To me the difference between lite and main is that main does not make the assumption that the input observations have been spectrally and spatially aligned prior to running scarlet while lite does. In that sense we could rename scarlet.lite branch to scarlet.aligned or scarlet.reprojected (to use the nomenclature common in astronomy) to make it clear where one branch should be used vs the other.

pmelchior commented 2 years ago

I'm OK with the changes and this PR overall. But the style of lite, and its restriction to the aligned case (that surveys generally have at least for coadds) suggests to me that lite becomes its own package (scarlet-lite or so). Thinking this through, there are two options:

  1. scarlet-lite imports, and thus depends on, scarlet for e.g. its initialization and constraint implementation
  2. scarlet-lite forks from the merged code after this PR and strips out everything it doesn't need to form a standalone implementation of the factorized model for aligned data.

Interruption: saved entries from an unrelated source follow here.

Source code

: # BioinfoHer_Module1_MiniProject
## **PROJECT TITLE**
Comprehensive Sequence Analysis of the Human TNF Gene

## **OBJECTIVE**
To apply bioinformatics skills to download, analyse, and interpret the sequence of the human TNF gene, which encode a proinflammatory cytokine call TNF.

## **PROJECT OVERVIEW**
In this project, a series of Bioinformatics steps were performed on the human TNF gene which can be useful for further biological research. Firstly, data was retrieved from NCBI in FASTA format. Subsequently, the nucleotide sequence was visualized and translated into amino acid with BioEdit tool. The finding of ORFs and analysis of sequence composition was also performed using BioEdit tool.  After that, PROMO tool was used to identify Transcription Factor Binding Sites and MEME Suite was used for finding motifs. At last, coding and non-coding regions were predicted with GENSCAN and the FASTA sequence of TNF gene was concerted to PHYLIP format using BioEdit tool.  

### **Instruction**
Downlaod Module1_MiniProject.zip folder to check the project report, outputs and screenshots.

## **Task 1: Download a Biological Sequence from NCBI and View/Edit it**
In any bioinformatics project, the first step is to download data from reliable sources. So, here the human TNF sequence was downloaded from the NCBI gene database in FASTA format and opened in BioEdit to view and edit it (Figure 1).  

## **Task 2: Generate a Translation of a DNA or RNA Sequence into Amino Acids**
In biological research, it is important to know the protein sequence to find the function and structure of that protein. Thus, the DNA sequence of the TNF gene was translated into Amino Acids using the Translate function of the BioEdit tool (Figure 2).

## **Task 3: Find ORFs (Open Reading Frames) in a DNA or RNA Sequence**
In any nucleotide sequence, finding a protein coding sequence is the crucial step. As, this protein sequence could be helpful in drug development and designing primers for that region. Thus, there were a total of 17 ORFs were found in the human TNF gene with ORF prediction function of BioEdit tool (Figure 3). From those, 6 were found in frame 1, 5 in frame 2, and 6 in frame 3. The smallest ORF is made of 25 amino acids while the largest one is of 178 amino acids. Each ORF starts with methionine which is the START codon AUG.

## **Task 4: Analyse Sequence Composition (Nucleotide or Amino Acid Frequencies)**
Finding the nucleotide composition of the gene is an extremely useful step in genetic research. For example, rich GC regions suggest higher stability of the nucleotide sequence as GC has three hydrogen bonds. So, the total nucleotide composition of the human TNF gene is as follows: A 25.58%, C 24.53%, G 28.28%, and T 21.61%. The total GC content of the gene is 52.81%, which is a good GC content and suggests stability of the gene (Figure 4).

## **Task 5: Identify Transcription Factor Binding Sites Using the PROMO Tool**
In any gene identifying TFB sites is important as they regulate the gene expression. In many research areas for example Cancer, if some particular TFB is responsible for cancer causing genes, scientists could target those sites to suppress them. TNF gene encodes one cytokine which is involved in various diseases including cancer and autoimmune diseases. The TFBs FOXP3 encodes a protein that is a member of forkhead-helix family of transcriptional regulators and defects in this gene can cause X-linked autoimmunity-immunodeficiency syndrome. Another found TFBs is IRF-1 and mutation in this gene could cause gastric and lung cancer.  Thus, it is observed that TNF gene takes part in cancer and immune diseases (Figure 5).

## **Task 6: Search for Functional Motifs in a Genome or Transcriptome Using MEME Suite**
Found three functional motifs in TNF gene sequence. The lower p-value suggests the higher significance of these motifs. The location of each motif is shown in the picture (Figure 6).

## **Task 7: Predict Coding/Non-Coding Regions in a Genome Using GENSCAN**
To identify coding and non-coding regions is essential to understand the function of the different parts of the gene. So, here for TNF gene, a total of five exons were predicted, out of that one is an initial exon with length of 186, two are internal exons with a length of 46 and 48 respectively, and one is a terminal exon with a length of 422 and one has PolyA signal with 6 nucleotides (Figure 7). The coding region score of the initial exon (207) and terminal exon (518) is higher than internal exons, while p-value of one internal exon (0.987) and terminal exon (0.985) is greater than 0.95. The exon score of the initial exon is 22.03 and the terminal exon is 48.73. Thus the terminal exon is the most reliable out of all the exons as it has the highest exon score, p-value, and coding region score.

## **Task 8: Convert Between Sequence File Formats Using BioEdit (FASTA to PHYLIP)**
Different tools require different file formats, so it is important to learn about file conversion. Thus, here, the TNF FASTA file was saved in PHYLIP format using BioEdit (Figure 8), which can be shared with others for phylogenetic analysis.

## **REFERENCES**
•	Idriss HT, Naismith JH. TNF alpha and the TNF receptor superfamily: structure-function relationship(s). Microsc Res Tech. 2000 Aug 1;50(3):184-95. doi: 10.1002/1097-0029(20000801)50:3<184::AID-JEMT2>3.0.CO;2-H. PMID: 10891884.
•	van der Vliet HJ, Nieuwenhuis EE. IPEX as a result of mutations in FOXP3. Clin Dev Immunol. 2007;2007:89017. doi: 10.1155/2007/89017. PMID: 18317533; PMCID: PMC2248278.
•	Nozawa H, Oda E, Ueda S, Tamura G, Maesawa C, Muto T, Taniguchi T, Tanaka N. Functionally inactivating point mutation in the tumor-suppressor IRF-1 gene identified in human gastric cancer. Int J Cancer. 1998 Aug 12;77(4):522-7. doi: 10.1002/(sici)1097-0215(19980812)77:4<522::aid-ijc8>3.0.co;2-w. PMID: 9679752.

From a maintenance perspective I'd prefer option 2, even if there's some code duplication. It also has the advantage that scarlet can carry out the planned transition to pytorch to streamline and speed up the multi-resolution operations. At this point, we'd have to maintain CPU and GPU code in one repo (e.g. for FFTs, padding, monotonicity, etc), which doesn't sound like fun to me. A CPU-only scarlet-lite would be cleaner. And lite is likely to have a more stable API, which makes it easier for Rubin to work with it.